[Opening Extracted material section]
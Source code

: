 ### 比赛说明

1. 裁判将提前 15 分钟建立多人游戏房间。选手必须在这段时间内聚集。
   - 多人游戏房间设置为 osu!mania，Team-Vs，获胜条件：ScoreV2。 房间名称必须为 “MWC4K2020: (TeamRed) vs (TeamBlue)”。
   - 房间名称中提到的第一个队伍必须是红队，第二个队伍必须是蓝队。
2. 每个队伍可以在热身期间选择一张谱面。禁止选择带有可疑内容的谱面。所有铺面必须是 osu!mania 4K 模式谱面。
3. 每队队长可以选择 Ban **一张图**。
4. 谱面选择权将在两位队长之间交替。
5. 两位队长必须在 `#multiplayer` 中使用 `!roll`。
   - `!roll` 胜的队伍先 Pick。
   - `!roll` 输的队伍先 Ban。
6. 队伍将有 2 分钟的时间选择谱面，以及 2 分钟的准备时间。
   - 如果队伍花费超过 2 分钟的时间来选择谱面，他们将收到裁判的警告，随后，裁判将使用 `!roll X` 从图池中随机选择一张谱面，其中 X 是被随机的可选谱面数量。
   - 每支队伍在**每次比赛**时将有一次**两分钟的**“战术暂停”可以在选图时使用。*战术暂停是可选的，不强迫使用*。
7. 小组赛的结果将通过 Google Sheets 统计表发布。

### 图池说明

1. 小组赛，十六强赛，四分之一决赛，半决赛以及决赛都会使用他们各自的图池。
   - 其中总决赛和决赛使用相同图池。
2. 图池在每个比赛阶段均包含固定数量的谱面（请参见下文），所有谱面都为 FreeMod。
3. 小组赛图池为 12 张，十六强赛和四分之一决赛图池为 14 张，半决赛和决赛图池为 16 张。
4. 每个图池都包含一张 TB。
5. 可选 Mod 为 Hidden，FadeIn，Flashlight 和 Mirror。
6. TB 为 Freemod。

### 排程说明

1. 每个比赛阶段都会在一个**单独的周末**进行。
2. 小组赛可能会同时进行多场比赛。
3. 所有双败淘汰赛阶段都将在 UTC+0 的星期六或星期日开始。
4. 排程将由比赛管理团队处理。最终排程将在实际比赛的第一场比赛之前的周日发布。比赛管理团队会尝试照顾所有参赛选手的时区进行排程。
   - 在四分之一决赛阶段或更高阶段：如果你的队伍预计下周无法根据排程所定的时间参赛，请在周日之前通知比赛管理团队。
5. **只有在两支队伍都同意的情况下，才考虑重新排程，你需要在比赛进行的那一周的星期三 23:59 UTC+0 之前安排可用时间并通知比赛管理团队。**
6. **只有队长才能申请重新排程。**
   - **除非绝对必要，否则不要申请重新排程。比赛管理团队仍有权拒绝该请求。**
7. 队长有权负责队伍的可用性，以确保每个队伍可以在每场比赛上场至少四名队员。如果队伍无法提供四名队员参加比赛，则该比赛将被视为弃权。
[Closing Extracted material section]
> _Aim of the exercise_: Repeat, word for word, the lines from the start of the records to the line that contains "2. 图池在每个比赛阶段均包含固定数量的谱面（请参见下文），所有谱面都为 FreeMod。", both of them included, and no others.

> _Result of this task_:
Source code

: ### 比赛说明

1. 裁判将提前 15 分钟建立多人游戏房间。选手必须在这段时间内聚集。
   - 多人游戏房间设置为 osu!mania，Team-Vs，获胜条件：ScoreV2。 房间名称必须为 “MWC4K2020: (TeamRed) vs (TeamBlue)”。
   - 房间名称中提到的第一个队伍必须是红队，第二个队伍必须是蓝队。
2. 每个队伍可以在热身期间选择一张谱面。禁止选择带有可疑内容的谱面。所有铺面必须是 osu!mania 4K 模式谱面。
3. 每队队长可以选择 Ban **一张图**。
4. 谱面选择权将在两位队长之间交替。
5. 两位队长必须在 `#multiplayer` 中使用 `!roll`。
   - `!roll` 胜的队伍先 Pick。
   - `!roll` 输的队伍先 Ban。
6. 队伍将有 2 分钟的时间选择谱面，以及 2 分钟的准备时间。
   - 如果队伍花费超过 2 分钟的时间来选择谱面，他们将收到裁判的警告，随后，裁判将使用 `!roll X` 从图池中随机选择一张谱面，其中 X 是被随机的可选谱面数量。
   - 每支队伍在**每次比赛**时将有一次**两分钟的**“战术暂停”可以在选图时使用。*战术暂停是可选的，不强迫使用*。
7. 小组赛的结果将通过 Google Sheets 统计表发布。

### 图池说明

1. 小组赛，十六强赛，四分之一决赛，半决赛以及决赛都会使用他们各自的图池。
   - 其中总决赛和决赛使用相同图池。
2. 图池在每个比赛阶段均包含固定数量的谱面（请参见下文），所有谱面都为 FreeMod。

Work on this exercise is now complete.